I fall asleep on the couch at home watching “Dog Day Afternoon” and then it’s Sunday.
Sunday
Sunday dawns bright and clear and especially hot. It’s hot, and I hate to complain about it, especially considering how little sunshine we get as a state, but it might be a little too hot. I didn’t bring any sunscreen, because I’ve never learned a single lesson in my life, but “if you’re going to be dumb, you’d better be tough.”
Emo act Silverstein redeems the country of Canada that afternoon, through sheer intensity and stage presence. Twenty-three years, it seems, has not slowed the band down, and they play the hits (“Discovering the Waterfront”) to feverish applause. Metalcore favorites We Came As Romans play back to back with Silverstein, and I’m right in front of the speakers for their set, fighting off a hangover and doing war crimes to my hearing at the same time – wouldn’t change a thing. A circle pit breaks out and people are sucked into a maelstrom of whirling fists and sweaty dudes. It brings to mind Ancient Sparta on a concrete walkway. Dudes Rock.

Eventually, the final act – Rae Sremmurd – takes the stage, and by now, the sun is lower in the sky. It casts everything – the cheering crowd, the two rappers, the guy walking past me in a wizard hat and staff – in a warm orange glow, like Terrence Malick is doing the cinematography. My friend and I are standing towards the back; we’re two old men, and I think I pulled a muscle in the pit.

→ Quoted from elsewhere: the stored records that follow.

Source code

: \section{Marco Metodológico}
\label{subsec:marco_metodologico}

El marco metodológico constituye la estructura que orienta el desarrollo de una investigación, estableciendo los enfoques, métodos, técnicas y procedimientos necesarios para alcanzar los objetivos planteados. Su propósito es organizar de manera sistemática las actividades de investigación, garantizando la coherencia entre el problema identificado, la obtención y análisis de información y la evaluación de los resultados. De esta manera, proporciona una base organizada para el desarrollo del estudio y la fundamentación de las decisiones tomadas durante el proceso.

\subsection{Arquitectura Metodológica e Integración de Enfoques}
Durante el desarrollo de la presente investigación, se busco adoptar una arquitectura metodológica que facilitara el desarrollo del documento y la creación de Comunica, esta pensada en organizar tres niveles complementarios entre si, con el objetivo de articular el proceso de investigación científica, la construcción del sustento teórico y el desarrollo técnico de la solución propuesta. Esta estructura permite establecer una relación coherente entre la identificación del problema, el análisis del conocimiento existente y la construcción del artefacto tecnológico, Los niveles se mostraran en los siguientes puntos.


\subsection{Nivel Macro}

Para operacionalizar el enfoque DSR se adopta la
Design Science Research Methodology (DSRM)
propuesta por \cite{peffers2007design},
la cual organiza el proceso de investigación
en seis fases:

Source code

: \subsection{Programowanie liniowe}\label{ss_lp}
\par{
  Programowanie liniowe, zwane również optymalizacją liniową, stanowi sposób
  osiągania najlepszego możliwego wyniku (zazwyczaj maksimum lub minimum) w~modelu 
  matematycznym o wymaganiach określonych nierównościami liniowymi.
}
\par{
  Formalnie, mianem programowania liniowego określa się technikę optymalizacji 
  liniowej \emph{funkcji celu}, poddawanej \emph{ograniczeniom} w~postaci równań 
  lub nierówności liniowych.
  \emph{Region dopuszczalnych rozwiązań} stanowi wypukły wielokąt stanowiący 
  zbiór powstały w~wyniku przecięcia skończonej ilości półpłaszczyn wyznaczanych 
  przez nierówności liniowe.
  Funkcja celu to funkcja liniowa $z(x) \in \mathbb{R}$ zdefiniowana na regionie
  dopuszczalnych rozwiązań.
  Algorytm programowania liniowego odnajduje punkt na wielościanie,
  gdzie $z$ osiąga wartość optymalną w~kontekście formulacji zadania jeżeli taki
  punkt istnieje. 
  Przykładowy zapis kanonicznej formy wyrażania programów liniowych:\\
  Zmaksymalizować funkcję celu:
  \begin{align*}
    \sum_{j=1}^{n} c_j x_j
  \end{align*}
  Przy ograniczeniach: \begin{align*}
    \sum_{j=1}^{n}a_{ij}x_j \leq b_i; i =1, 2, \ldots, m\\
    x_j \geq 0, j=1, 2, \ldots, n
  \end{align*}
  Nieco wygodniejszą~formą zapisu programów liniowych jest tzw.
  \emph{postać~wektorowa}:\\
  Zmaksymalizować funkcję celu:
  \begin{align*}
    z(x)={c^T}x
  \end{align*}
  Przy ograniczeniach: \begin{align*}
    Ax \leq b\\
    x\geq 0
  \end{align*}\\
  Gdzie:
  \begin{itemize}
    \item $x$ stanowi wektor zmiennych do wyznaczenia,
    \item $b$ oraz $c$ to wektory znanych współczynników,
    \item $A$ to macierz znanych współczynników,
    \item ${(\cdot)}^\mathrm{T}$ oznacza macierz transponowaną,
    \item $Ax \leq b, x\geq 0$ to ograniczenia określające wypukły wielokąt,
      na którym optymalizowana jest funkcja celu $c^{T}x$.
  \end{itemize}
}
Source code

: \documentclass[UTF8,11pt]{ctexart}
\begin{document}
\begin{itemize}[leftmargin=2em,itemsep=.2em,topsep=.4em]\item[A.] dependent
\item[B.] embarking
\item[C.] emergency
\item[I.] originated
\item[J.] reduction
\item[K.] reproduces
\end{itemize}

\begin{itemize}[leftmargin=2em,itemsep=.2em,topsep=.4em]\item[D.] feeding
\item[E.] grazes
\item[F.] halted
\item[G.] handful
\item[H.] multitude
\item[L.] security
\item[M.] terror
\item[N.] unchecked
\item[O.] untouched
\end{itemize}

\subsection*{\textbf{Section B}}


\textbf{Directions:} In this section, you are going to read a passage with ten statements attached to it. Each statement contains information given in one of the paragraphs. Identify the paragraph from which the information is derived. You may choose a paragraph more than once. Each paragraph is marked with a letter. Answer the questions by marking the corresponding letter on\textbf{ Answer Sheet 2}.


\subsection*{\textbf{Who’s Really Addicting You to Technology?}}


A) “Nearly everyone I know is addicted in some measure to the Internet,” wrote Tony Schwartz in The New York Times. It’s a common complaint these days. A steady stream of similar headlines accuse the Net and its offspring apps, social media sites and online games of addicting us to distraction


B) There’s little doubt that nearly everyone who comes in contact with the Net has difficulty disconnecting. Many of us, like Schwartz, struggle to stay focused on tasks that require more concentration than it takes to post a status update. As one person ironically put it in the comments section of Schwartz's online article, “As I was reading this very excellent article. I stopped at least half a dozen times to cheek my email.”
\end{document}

As far as weather, organization, and overall “Vibes,” the festival couldn’t be beat. I still haven’t checked my bank app to see how much vodka-Red Bull related damage I did to my checking account, but it was all 100% worth it. Bring Korn up here next year to headline and I can ascend to the heavens happily. Sundown 1,000 years.
Dear diary… this weekend I went to a music festival and called myself a journalist.